In fact, his appearance here like that was somewhat disconcerting. As a High King, who had, for a while, ruled over much of this part of the continent, backed by one of its greatest families, she would have expected him to be largely proof against being implicated in things like this. Though, equally, those around him having tied some sort of hidden contingency against his death into a place like this was not impossible.
“Looooooong dead,” Alira agreed, rolling her eyes.
“—And not lamented overmuch in his passing, even before the era we now find ourselves in,” Ianeira added.
“Even in my day, his reputation were flakin’…” Udil chuckled darkly. “Killing lotta folks and seizing their land to give to your mates does that for you.”
“—And taxes, don’t forget the taxes,” Ianthe added.
“Oh, yeah,” Udil nodded, stroking his beard. “Nothing gets people’s asses up like taxes on shit like bread, or the size of your windows. His ambassador to Amudtakuth eventually had an… accident.”
“Hah! Did it involve a bridge?” Ianthe asked, rolling her eyes.
“Aye, it were very tragic. We sent them back his hat,” Udil nodded, grinning toothily through his beard. “The statue of him we put up by the bridge, holding it, was very famous.”
“His… hat?” she found herself asking.
“Aye, he wasnae wearing it at the time,” Udil nodded sagely. “Was nothing else left after bridge fell on him.”
“Funny, it always seems to be taxes and theft that do for people,” the grey-bearded old man chuckled.
“Indeed,” Ianthe agreed with a smirk.
“—Ahem.” Phiale’s cough cut through their chatter, drawing their attention back to her. “As amusing as it is to be reminded of how the Dvari deal with useless nobles, we are not quite done.”

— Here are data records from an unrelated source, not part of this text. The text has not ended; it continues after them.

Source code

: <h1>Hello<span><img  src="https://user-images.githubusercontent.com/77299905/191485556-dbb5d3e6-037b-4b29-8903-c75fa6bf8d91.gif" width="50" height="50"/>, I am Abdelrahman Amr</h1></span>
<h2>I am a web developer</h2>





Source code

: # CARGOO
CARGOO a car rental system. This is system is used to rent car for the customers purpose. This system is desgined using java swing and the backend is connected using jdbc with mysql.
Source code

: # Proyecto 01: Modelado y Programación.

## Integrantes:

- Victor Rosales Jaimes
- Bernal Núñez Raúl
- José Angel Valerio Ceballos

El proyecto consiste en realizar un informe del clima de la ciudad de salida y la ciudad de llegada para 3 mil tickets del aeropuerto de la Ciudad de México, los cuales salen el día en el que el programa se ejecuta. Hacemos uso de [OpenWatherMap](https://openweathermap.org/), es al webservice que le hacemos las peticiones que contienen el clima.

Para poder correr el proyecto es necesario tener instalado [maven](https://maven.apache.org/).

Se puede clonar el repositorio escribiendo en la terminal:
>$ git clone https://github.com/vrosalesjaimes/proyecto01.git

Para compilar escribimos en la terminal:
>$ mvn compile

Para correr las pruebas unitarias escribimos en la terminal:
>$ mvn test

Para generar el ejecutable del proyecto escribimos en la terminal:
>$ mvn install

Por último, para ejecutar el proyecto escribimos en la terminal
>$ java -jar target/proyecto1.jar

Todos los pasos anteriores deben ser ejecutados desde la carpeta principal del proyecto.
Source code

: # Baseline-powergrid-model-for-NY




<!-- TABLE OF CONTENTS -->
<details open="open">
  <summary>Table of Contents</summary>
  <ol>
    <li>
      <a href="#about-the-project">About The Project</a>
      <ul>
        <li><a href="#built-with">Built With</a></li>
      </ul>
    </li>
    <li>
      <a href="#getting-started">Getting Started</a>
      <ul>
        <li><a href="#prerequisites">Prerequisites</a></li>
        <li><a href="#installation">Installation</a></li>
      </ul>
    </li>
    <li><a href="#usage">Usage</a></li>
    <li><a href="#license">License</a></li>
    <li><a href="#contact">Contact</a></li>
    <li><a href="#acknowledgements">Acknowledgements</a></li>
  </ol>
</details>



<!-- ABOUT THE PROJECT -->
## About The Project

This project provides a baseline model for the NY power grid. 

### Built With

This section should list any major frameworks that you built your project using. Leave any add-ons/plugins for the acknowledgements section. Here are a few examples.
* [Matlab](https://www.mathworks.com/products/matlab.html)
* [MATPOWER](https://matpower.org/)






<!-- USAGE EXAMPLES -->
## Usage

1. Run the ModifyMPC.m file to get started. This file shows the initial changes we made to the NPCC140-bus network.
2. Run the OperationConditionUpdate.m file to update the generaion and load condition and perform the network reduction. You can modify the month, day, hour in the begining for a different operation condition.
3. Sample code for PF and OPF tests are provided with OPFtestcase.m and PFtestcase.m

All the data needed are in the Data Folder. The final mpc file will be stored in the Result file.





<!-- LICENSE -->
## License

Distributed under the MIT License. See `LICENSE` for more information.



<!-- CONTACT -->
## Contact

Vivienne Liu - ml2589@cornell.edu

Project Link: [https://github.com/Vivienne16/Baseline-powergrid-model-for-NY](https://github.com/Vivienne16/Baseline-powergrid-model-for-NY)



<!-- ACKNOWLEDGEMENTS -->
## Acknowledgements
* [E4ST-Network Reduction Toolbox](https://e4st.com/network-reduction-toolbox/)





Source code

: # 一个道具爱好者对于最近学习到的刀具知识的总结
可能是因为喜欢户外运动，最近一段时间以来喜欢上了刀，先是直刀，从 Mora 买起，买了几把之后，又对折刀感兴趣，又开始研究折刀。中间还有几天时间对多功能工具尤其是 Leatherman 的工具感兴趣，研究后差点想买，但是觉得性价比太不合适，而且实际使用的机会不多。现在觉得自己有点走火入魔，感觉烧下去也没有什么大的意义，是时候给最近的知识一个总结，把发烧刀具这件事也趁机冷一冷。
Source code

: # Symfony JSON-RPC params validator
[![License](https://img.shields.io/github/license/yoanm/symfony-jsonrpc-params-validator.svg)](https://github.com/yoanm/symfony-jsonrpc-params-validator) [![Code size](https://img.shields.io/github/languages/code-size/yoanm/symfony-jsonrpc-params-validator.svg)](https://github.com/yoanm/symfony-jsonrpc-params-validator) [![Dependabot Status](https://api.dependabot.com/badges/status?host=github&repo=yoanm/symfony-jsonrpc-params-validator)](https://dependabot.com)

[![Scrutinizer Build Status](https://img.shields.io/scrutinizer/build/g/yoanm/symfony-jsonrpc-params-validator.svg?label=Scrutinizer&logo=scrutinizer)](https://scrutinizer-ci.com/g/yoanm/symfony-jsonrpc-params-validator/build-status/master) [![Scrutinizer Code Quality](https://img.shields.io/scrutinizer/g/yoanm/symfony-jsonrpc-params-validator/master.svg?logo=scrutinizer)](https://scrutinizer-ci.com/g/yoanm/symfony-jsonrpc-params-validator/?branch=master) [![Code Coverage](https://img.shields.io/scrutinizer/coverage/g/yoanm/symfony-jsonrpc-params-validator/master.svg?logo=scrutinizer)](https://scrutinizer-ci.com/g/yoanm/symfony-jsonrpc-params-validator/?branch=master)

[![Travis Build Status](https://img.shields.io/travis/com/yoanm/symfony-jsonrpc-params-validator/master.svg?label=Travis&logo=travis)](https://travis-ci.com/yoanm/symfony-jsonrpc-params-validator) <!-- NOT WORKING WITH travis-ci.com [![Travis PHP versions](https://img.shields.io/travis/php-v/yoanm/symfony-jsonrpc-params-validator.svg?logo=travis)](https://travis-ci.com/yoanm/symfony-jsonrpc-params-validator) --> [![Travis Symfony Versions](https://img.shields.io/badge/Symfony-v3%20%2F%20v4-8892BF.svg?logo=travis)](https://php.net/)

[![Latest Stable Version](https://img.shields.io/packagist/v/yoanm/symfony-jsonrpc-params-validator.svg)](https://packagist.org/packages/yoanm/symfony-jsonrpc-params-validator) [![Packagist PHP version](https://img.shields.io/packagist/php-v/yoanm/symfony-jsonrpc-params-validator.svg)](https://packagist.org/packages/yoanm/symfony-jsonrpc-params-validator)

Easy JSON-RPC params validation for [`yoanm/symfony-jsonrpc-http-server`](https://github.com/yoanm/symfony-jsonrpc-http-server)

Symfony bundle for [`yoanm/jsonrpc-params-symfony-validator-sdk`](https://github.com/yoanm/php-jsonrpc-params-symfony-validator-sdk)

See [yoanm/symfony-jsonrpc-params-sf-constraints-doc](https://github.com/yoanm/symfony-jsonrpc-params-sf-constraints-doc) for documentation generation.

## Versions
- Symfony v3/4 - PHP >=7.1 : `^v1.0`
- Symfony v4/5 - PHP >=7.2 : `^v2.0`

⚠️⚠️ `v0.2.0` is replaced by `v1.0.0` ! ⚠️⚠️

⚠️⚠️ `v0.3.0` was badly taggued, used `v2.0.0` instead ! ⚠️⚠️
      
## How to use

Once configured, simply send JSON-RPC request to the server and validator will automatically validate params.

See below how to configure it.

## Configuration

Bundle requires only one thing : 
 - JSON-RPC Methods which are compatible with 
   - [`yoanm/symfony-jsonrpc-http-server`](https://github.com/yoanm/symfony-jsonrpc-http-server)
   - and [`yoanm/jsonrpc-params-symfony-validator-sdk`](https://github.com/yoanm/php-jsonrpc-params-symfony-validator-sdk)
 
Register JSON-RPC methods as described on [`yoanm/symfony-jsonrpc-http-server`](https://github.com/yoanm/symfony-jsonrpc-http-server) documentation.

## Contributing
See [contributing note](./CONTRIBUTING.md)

“Indeed, we are not,” she agreed, recollecting herself.
The hard work was, indeed, complete, but the actual ritual did need to be properly ‘concluded’, lest it be deemed improper in the eyes of the great powers they had invoked while undertaking it.
“Oh, right, um… what do we do?” Fionnúir asked, glancing at Ianeira.
“Oh, uh… stand in the middle, beside Cornelia. The rest gather in a circle, facing inwards. You don’t have to kneel or anything, just hold hands and repeat what we say,” Ianeira replied as she, Ianthe and Alira took up positions at the three auspicious directions around the courtyard. “Udil as well.”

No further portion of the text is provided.